## AIM OF THE EXERCISE
Gather all lines in the entries below that include the word "gradle".

[Records from a data source]
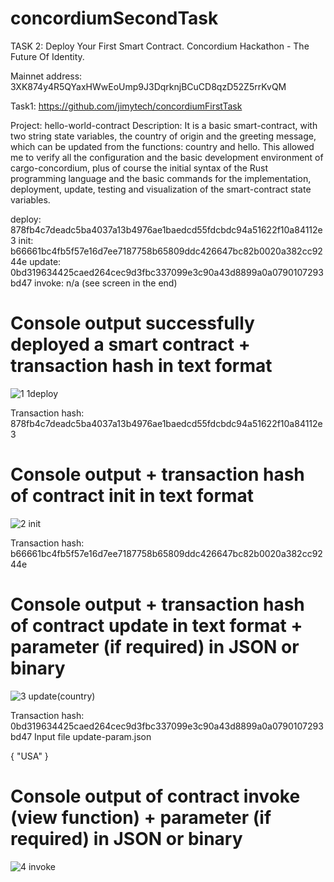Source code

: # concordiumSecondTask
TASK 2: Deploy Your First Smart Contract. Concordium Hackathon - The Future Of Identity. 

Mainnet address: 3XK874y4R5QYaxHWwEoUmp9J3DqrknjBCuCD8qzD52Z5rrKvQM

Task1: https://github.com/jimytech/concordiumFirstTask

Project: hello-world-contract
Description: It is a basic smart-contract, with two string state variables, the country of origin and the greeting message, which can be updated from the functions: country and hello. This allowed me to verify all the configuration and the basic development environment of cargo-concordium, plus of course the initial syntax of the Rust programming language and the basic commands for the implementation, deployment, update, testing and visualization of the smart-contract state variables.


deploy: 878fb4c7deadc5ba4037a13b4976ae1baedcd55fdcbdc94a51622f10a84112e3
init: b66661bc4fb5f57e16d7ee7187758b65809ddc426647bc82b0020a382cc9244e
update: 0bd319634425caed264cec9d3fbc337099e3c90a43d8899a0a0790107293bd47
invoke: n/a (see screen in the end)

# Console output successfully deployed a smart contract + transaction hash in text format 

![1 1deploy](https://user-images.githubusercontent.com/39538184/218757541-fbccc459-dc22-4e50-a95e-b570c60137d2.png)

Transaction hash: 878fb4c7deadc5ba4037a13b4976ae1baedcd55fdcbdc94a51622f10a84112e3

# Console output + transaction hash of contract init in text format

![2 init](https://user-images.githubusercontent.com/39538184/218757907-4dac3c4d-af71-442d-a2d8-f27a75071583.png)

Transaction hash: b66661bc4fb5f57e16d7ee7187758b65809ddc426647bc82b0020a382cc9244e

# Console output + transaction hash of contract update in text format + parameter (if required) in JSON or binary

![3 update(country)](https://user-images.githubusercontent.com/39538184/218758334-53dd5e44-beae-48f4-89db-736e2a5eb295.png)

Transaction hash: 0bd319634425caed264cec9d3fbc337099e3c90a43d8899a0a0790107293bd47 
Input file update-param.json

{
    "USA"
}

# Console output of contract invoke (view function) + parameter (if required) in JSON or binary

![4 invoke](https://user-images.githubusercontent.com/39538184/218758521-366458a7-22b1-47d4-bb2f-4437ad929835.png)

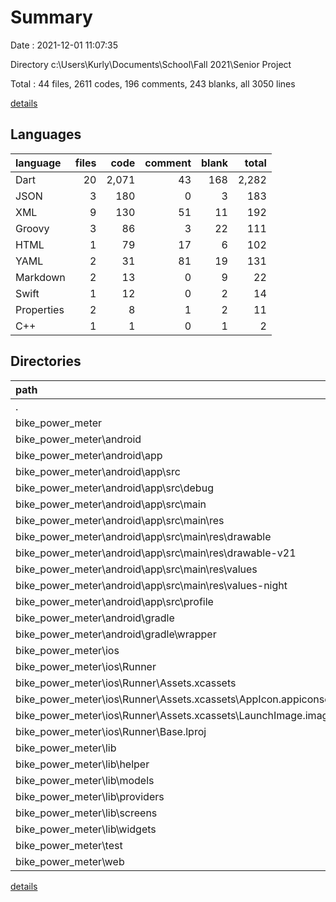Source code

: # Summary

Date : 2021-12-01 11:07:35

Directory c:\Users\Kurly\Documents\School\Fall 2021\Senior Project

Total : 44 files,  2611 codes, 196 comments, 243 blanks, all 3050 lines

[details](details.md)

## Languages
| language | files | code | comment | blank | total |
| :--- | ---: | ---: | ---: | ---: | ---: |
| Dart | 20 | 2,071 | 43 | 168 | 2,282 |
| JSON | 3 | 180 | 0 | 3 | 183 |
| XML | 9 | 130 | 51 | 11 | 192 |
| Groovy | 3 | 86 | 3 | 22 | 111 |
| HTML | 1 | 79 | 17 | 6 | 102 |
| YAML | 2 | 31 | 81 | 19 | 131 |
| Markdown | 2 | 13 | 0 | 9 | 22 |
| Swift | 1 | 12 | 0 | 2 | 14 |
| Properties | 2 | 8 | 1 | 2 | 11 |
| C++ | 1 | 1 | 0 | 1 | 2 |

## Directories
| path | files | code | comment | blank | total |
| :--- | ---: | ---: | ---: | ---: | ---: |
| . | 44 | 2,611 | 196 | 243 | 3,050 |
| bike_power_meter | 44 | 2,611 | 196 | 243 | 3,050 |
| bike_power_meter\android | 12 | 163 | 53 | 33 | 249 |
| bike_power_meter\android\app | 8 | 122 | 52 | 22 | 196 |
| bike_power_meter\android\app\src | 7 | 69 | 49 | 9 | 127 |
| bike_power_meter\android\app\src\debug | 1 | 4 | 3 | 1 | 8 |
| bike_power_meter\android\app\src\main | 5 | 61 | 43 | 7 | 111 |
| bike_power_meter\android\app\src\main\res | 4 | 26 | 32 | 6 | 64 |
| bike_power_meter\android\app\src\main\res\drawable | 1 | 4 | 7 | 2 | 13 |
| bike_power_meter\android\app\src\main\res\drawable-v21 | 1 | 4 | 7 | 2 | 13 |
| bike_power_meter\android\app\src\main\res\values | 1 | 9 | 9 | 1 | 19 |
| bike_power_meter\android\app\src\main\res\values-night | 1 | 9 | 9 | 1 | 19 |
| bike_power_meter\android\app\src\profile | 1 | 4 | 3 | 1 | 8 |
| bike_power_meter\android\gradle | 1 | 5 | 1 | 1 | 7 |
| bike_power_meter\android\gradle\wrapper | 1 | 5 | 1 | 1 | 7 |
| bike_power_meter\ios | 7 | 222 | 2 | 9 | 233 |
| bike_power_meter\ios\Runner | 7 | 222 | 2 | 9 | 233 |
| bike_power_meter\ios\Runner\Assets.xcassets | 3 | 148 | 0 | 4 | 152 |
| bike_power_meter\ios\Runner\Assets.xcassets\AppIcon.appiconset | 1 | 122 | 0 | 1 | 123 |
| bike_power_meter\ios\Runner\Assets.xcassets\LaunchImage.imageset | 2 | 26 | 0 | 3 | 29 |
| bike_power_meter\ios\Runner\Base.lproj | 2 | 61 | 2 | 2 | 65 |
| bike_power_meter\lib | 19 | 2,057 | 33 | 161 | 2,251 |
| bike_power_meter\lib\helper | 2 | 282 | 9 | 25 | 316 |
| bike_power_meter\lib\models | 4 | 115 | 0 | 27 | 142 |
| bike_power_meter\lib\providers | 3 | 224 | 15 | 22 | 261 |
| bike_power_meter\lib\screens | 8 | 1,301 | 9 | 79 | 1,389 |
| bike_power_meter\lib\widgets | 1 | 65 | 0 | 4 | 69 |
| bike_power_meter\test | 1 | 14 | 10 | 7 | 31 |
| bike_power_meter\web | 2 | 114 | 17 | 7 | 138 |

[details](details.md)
==
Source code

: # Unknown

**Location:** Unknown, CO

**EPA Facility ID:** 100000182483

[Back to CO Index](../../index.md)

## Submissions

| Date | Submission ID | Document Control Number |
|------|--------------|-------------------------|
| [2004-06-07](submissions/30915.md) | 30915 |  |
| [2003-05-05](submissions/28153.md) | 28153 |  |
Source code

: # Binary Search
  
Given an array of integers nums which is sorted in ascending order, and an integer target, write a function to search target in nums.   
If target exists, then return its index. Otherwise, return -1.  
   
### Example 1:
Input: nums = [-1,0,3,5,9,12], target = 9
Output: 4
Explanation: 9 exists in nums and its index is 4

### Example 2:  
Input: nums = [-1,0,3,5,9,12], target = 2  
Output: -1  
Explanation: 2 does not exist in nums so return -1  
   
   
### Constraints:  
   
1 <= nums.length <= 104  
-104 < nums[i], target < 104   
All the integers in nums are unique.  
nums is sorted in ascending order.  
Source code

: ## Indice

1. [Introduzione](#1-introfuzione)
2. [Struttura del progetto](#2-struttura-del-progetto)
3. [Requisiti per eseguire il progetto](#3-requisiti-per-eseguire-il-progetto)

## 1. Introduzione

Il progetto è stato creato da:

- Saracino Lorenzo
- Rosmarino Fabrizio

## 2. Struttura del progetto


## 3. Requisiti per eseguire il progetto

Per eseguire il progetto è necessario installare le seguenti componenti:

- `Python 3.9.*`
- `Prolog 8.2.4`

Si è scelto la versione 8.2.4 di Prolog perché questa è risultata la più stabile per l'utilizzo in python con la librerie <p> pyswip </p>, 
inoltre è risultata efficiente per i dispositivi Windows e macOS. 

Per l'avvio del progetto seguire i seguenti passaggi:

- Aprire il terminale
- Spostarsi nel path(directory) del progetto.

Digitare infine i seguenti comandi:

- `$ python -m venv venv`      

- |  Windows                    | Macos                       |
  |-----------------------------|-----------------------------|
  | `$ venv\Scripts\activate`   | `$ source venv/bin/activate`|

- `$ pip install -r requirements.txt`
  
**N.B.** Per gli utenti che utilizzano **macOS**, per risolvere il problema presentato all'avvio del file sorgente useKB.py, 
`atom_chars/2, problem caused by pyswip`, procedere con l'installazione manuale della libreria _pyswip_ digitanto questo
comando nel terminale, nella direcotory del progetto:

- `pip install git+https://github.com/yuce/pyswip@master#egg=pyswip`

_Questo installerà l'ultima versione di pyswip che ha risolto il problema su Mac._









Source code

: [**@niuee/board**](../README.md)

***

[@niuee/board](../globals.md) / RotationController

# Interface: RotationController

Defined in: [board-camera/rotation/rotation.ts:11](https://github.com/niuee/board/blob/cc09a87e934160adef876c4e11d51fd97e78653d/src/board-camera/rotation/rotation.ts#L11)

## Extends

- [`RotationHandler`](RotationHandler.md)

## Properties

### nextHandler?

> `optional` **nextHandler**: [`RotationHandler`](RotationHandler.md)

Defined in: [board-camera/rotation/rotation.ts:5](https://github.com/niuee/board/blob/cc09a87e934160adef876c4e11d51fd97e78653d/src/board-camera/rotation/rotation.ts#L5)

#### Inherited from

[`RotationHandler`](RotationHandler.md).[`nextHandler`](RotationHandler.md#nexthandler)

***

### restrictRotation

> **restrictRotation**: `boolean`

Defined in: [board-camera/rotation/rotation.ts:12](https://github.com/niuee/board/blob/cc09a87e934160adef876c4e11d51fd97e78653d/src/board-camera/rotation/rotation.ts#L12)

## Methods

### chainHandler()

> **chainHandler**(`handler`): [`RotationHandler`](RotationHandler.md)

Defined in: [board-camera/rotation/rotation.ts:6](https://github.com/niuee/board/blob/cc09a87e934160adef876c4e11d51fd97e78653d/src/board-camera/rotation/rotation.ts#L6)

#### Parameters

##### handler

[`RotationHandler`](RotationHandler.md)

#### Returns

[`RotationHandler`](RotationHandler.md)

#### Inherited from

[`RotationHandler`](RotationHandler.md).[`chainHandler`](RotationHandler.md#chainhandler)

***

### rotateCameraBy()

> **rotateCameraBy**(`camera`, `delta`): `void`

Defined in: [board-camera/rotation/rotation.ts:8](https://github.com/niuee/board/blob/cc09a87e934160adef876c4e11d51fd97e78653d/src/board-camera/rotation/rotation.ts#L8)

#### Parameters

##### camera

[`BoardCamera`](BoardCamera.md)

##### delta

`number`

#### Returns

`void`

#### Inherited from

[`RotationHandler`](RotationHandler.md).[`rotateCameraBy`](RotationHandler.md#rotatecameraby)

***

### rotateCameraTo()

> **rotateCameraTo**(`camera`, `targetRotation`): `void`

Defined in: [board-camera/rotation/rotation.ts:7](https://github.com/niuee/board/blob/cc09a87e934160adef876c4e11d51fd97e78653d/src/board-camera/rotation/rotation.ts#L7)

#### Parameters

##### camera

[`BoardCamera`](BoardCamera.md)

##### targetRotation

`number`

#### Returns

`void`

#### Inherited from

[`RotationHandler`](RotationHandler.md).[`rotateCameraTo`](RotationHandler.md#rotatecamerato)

## ANSWER SPACE
| bike_power_meter\android\gradle | 1 | 5 | 1 | 1 | 7 |
| bike_power_meter\android\gradle\wrapper | 1 | 5 | 1 | 1 | 7 |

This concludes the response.